## Aim of the exercise
Output the line containing "424 & Grok 4.7 & scoped & 0 & 0 & 0 \\" and each line after it through the end of the data, exactly as written, with pictures left out.

Saved data entries:
□ □ □ □ □ □ □
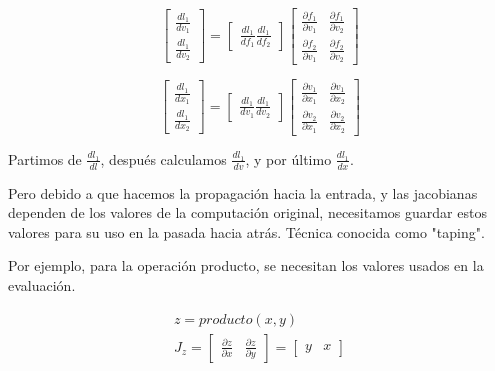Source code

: \begin{equation}
	\begin{bmatrix}
		\frac{dl_1}{dv_1} \\
		\frac{dl_1}{dv_2}
	\end{bmatrix}
	=
	\begin{bmatrix}
		\frac{dl_1}{df_1}
		\frac{dl_1}{df_2}
	\end{bmatrix}
	\begin{bmatrix}
		\frac{\partial f_1}{\partial v_1} & \frac{\partial f_1}{\partial v_2} \\
		\frac{\partial f_2}{\partial v_1} & \frac{\partial f_2}{\partial v_2}
	\end{bmatrix}
\end{equation}

\begin{equation}
	\begin{bmatrix}
		\frac{dl_1}{dx_1} \\
		\frac{dl_1}{dx_2}
	\end{bmatrix}
	=
	\begin{bmatrix}
		\frac{dl_1}{dv_1}
		\frac{dl_1}{dv_2}
	\end{bmatrix}
	\begin{bmatrix}
		\frac{\partial v_1}{\partial x_1} & \frac{\partial v_1}{\partial x_2} \\
		\frac{\partial v_2}{\partial x_1} & \frac{\partial v_2}{\partial x_2}
	\end{bmatrix}
\end{equation}

Partimos de $\frac{dl_1}{dl}$, después calculamos $\frac{dl_1}{dv}$, y por
último $\frac{dl_1}{dx}$.

Pero debido a que hacemos la propagación hacia la entrada, y las jacobianas
dependen de los valores de la computación original, necesitamos guardar estos
valores para su uso en la pasada hacia atrás. Técnica conocida como "taping".

Por ejemplo, para la operación producto, se necesitan los valores usados en la
evaluación.

\begin{align}
	z = producto(x, y) \\
	J_{z} =
	\begin{bmatrix}
		\frac{\partial z}{\partial x} & \frac{\partial z}{\partial y}
	\end{bmatrix}
	=
	\begin{bmatrix}
		y & x
	\end{bmatrix}
\end{align}


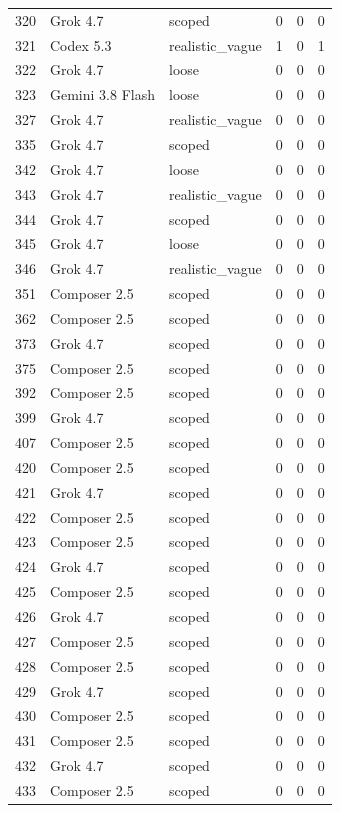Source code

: \begin{tabular}{llllll}
320 & Grok 4.7 & scoped & 0 & 0 & 0 \\
321 & Codex 5.3 & realistic\_vague & 1 & 0 & 1 \\
322 & Grok 4.7 & loose & 0 & 0 & 0 \\
323 & Gemini 3.8 Flash & loose & 0 & 0 & 0 \\
327 & Grok 4.7 & realistic\_vague & 0 & 0 & 0 \\
335 & Grok 4.7 & scoped & 0 & 0 & 0 \\
342 & Grok 4.7 & loose & 0 & 0 & 0 \\
343 & Grok 4.7 & realistic\_vague & 0 & 0 & 0 \\
344 & Grok 4.7 & scoped & 0 & 0 & 0 \\
345 & Grok 4.7 & loose & 0 & 0 & 0 \\
346 & Grok 4.7 & realistic\_vague & 0 & 0 & 0 \\
351 & Composer 2.5 & scoped & 0 & 0 & 0 \\
362 & Composer 2.5 & scoped & 0 & 0 & 0 \\
373 & Grok 4.7 & scoped & 0 & 0 & 0 \\
375 & Composer 2.5 & scoped & 0 & 0 & 0 \\
392 & Composer 2.5 & scoped & 0 & 0 & 0 \\
399 & Grok 4.7 & scoped & 0 & 0 & 0 \\
407 & Composer 2.5 & scoped & 0 & 0 & 0 \\
420 & Composer 2.5 & scoped & 0 & 0 & 0 \\
421 & Grok 4.7 & scoped & 0 & 0 & 0 \\
422 & Composer 2.5 & scoped & 0 & 0 & 0 \\
423 & Composer 2.5 & scoped & 0 & 0 & 0 \\
424 & Grok 4.7 & scoped & 0 & 0 & 0 \\
425 & Composer 2.5 & scoped & 0 & 0 & 0 \\
426 & Grok 4.7 & scoped & 0 & 0 & 0 \\
427 & Composer 2.5 & scoped & 0 & 0 & 0 \\
428 & Composer 2.5 & scoped & 0 & 0 & 0 \\
429 & Grok 4.7 & scoped & 0 & 0 & 0 \\
430 & Composer 2.5 & scoped & 0 & 0 & 0 \\
431 & Composer 2.5 & scoped & 0 & 0 & 0 \\
432 & Grok 4.7 & scoped & 0 & 0 & 0 \\
433 & Composer 2.5 & scoped & 0 & 0 & 0 \\

\end{tabular}
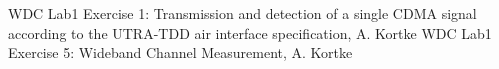 


	

	
	
%	
%	
%	
	

	
	
	
	\begin{thebibliography}{99}
	 WDC Lab1 Exercise 1: Transmission and detection of a single CDMA signal according to the UTRA-TDD air interface specification, A. Kortke
	 WDC Lab1 Exercise 5: Wideband Channel Measurement, A. Kortke
		
	\end{thebibliography}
□ □ □ □ □ □ □
## Your solution
424 & Grok 4.7 & scoped & 0 & 0 & 0 \\
425 & Composer 2.5 & scoped & 0 & 0 & 0 \\
426 & Grok 4.7 & scoped & 0 & 0 & 0 \\
427 & Composer 2.5 & scoped & 0 & 0 & 0 \\
428 & Composer 2.5 & scoped & 0 & 0 & 0 \\
429 & Grok 4.7 & scoped & 0 & 0 & 0 \\
430 & Composer 2.5 & scoped & 0 & 0 & 0 \\
431 & Composer 2.5 & scoped & 0 & 0 & 0 \\
432 & Grok 4.7 & scoped & 0 & 0 & 0 \\
433 & Composer 2.5 & scoped & 0 & 0 & 0 \\

\end{tabular}


	

	
	
%	
%	
%	
	

	
	
	
	\begin{thebibliography}{99}
	 WDC Lab1 Exercise 1: Transmission and detection of a single CDMA signal according to the UTRA-TDD air interface specification, A. Kortke
	 WDC Lab1 Exercise 5: Wideband Channel Measurement, A. Kortke
		
	\end{thebibliography}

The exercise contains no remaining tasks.